• [What is required] Print out the entries below with no edits.

Recorded data:

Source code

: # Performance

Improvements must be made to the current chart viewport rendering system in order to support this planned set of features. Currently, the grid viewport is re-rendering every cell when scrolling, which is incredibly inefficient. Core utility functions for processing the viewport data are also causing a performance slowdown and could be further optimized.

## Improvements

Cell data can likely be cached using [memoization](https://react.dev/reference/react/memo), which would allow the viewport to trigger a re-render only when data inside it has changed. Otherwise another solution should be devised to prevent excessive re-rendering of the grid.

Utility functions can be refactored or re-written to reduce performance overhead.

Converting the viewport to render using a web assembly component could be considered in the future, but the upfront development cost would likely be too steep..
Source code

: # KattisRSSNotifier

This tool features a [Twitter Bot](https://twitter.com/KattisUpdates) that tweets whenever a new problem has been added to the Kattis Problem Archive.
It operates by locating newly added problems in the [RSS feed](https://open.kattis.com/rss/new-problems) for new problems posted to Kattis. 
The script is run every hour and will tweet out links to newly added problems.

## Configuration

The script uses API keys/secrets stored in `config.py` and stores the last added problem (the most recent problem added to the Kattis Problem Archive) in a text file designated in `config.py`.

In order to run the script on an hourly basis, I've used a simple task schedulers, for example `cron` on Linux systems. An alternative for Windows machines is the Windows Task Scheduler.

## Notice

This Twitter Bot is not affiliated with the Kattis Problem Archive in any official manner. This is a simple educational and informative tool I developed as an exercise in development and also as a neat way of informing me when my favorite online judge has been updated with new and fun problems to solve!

• [Output of the exercise]
Source code

: # Performance

Improvements must be made to the current chart viewport rendering system in order to support this planned set of features. Currently, the grid viewport is re-rendering every cell when scrolling, which is incredibly inefficient. Core utility functions for processing the viewport data are also causing a performance slowdown and could be further optimized.

## Improvements

Cell data can likely be cached using [memoization](https://react.dev/reference/react/memo), which would allow the viewport to trigger a re-render only when data inside it has changed. Otherwise another solution should be devised to prevent excessive re-rendering of the grid.

Utility functions can be refactored or re-written to reduce performance overhead.

Converting the viewport to render using a web assembly component could be considered in the future, but the upfront development cost would likely be too steep..
Source code

: # KattisRSSNotifier

This tool features a [Twitter Bot](https://twitter.com/KattisUpdates) that tweets whenever a new problem has been added to the Kattis Problem Archive.
It operates by locating newly added problems in the [RSS feed](https://open.kattis.com/rss/new-problems) for new problems posted to Kattis. 
The script is run every hour and will tweet out links to newly added problems.

## Configuration

The script uses API keys/secrets stored in `config.py` and stores the last added problem (the most recent problem added to the Kattis Problem Archive) in a text file designated in `config.py`.

In order to run the script on an hourly basis, I've used a simple task schedulers, for example `cron` on Linux systems. An alternative for Windows machines is the Windows Task Scheduler.

## Notice

This Twitter Bot is not affiliated with the Kattis Problem Archive in any official manner. This is a simple educational and informative tool I developed as an exercise in development and also as a neat way of informing me when my favorite online judge has been updated with new and fun problems to solve!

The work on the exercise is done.